The number of companies weighing up a takeover or merger worth over $1 billion has more than doubled in the past six months, a new EY study finds, as firms opt for "quality rather than quantity".
More than one in 10 firms plan to make merger and acquisition (M&A) deals over $1 billion, while 27 percent intend to engage in deals worth half a billion dollars, up from 12 percent the year before, EY's Capital confidence barometer showed.
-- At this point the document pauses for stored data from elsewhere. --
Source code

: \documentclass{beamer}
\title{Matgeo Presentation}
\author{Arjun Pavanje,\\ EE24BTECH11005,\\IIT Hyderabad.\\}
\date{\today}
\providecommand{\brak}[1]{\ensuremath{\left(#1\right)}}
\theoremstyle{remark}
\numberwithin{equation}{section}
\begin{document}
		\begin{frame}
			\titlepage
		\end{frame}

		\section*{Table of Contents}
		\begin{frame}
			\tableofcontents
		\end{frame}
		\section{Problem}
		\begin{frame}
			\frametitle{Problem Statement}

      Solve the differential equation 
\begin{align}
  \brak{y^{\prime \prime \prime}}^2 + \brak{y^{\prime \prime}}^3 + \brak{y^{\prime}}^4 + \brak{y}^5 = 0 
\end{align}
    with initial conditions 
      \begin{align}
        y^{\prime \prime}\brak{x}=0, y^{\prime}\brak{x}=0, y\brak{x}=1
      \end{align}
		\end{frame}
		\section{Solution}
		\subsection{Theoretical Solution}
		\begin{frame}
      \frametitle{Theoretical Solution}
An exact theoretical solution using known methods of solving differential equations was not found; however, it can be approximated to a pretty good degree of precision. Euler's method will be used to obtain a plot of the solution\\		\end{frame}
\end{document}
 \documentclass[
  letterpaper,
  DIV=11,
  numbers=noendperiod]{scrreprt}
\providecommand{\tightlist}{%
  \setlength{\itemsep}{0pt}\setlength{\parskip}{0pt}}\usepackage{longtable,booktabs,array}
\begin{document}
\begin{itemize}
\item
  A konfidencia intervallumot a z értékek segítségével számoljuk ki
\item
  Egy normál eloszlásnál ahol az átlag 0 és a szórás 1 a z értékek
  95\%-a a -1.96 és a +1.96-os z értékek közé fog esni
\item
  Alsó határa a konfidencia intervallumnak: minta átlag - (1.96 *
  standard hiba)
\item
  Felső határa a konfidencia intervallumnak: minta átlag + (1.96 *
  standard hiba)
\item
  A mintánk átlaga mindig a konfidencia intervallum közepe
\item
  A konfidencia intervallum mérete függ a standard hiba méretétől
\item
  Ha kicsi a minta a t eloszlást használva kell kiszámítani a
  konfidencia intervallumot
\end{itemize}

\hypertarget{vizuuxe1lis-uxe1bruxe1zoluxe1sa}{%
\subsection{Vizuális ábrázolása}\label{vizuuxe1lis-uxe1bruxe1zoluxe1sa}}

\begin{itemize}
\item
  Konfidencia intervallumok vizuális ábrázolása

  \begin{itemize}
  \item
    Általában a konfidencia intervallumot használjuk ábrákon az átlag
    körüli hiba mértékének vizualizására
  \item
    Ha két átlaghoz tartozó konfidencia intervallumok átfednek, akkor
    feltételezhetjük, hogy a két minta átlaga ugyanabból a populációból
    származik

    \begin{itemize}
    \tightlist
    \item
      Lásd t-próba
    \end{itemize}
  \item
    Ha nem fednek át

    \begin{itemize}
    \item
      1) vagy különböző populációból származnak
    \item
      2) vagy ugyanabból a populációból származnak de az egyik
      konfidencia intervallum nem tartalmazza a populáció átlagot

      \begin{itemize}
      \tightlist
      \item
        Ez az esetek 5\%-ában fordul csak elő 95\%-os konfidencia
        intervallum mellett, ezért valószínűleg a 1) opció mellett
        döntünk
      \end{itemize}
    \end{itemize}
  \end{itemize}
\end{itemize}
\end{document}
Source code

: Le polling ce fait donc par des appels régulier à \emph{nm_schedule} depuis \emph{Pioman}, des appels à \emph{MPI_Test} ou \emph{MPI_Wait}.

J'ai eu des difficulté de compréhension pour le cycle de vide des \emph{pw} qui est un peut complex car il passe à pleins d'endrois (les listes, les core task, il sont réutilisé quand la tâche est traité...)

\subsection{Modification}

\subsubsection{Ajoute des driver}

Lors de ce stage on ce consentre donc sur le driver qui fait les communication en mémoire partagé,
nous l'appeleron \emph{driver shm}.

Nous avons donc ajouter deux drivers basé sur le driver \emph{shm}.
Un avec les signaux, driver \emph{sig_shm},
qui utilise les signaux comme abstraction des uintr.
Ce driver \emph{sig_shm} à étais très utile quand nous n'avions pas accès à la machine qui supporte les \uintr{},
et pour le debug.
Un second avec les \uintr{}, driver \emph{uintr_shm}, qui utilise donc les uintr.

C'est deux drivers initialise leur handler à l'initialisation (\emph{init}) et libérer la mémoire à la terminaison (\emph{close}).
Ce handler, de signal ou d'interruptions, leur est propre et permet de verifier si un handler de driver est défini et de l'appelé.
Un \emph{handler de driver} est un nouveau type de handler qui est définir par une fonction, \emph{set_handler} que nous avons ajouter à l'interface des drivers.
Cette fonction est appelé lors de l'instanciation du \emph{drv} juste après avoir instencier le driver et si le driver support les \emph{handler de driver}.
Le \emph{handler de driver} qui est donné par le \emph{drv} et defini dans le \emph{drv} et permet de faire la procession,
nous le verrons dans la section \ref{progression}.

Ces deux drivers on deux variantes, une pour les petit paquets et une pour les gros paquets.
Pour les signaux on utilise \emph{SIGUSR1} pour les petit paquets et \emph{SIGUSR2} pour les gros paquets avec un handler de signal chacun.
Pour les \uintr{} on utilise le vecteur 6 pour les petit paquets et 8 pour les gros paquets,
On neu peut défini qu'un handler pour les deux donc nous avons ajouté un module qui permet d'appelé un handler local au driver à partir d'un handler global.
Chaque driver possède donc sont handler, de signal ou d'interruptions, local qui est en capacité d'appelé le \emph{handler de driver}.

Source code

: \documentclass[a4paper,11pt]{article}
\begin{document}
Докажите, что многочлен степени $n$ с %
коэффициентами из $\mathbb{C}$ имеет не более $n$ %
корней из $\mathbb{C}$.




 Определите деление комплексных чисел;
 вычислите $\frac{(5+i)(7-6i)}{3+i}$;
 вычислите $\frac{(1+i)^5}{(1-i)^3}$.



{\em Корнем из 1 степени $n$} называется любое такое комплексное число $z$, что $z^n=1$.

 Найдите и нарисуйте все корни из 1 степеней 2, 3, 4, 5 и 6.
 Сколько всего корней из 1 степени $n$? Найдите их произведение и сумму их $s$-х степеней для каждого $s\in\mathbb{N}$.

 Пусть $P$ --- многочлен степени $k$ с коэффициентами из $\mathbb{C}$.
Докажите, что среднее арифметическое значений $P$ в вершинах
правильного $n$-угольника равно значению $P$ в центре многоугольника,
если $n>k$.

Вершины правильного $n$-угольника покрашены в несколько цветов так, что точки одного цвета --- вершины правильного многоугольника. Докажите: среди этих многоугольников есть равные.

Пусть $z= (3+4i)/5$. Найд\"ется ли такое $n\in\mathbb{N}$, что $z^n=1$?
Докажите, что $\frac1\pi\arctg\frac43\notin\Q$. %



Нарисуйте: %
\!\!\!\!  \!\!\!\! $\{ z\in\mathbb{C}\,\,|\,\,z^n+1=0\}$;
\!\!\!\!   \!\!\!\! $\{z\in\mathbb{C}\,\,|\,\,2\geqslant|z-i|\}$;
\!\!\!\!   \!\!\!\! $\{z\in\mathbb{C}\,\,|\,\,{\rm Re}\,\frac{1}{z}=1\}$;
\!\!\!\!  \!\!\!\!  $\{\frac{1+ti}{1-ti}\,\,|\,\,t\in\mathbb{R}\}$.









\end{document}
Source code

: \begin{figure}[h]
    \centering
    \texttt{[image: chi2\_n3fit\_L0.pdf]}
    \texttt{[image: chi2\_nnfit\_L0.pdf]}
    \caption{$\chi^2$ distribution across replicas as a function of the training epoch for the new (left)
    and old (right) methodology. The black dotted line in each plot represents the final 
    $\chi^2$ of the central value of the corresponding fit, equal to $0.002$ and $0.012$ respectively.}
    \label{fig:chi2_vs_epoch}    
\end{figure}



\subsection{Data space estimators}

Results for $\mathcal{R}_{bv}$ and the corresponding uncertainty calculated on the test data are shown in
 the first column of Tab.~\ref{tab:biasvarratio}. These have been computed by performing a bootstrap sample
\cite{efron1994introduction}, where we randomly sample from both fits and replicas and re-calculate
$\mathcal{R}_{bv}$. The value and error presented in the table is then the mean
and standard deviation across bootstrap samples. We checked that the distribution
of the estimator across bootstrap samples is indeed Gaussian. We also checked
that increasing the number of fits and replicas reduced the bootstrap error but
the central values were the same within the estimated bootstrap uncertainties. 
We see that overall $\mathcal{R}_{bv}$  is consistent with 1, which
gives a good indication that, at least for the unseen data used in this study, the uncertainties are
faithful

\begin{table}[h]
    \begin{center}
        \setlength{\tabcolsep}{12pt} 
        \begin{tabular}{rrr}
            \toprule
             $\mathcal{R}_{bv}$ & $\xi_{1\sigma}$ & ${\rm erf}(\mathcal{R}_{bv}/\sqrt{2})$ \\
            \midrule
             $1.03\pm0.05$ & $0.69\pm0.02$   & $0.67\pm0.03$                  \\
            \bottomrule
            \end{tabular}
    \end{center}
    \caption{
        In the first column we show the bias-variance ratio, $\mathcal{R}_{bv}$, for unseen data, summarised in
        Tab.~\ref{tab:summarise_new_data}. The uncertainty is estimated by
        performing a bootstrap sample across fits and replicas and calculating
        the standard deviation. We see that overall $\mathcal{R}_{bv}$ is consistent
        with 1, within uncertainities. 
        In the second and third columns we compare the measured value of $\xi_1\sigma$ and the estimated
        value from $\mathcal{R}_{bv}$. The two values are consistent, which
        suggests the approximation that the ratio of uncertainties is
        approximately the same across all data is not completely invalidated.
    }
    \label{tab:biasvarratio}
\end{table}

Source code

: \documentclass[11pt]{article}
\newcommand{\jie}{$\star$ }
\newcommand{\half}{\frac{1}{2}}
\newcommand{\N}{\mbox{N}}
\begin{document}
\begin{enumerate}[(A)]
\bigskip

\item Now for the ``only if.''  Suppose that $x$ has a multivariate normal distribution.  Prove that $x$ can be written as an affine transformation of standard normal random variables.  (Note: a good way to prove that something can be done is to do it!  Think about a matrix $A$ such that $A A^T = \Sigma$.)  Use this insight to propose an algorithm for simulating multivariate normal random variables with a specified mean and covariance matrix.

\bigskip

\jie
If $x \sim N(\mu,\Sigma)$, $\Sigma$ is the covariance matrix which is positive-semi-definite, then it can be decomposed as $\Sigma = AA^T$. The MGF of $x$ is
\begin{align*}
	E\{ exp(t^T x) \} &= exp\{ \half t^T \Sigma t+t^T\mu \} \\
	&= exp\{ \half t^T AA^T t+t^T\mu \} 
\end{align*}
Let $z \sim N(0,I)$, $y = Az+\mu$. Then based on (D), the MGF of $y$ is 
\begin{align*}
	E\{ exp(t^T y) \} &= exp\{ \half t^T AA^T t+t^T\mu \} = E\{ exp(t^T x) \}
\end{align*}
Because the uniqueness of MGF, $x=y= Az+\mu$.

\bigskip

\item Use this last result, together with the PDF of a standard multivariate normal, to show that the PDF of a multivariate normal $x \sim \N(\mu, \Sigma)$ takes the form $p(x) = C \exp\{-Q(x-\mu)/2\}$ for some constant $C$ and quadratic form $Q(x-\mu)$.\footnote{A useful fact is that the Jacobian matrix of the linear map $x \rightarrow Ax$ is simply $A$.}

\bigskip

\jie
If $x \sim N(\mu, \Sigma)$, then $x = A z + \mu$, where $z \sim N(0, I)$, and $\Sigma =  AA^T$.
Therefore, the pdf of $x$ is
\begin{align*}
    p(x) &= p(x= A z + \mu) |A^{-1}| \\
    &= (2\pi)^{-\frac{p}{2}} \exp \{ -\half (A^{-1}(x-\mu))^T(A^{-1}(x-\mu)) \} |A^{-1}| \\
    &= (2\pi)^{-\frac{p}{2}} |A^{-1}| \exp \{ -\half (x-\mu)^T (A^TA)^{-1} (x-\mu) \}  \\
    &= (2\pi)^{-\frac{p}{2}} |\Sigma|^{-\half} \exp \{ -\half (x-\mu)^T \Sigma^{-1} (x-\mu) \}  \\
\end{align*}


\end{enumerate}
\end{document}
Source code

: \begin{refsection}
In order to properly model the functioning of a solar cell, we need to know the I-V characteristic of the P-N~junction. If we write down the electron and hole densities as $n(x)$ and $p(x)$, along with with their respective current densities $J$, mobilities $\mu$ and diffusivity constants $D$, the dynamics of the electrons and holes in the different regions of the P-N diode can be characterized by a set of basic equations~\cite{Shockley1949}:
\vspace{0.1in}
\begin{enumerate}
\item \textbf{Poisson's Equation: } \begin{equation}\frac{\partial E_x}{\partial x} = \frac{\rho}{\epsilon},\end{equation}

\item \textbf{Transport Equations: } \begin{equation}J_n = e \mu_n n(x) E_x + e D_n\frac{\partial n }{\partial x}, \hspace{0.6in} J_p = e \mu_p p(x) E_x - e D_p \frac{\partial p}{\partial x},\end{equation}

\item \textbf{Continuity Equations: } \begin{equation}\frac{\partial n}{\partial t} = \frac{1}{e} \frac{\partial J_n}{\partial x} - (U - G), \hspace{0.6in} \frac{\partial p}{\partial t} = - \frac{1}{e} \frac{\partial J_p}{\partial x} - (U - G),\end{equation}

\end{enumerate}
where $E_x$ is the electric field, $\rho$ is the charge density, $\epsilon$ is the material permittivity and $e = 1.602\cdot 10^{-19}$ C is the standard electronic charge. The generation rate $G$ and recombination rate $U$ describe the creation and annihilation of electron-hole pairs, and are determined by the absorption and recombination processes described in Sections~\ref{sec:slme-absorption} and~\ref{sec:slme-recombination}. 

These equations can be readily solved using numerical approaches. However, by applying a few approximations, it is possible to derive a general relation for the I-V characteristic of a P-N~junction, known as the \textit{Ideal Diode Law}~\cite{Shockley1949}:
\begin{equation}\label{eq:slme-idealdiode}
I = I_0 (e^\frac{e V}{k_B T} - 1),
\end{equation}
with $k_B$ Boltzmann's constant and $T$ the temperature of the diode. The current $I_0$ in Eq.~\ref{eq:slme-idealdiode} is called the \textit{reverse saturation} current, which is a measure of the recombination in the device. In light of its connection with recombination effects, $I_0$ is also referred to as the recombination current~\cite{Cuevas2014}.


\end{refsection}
After several years of very low volume and value M&A activity following the 2007-8 financial crisis, 2014 has already seen some big-ticket deals, with Facebook's $16 billion acquisition of WhatsApp at the top. Japanese ecommerce giant Rakuten also said it February that it will buy voice call and messaging app Viber in a $900 million deal.
While almost a third of the 1,600 senior executives surveyed online by EY expect their deal pipeline to increase over the next year, this could see total M&A volumes flat as companies look to make selective acquisitions.
Read More Bitcoin: The future of M&A deals?
"Value not volume will be making headlines in the near-future, with prominent large deals part of an emerging trend – in 2014 we have seen a 25 percent increase in deal value but an 11 percent fall in volume globally," Pip McCrostie, EY's global vice-chair of Transaction Advisory Services, said in a press release.
"After a prolonged financial crisis and M&A market malaise, companies and boards are opting for quality rather than quantity."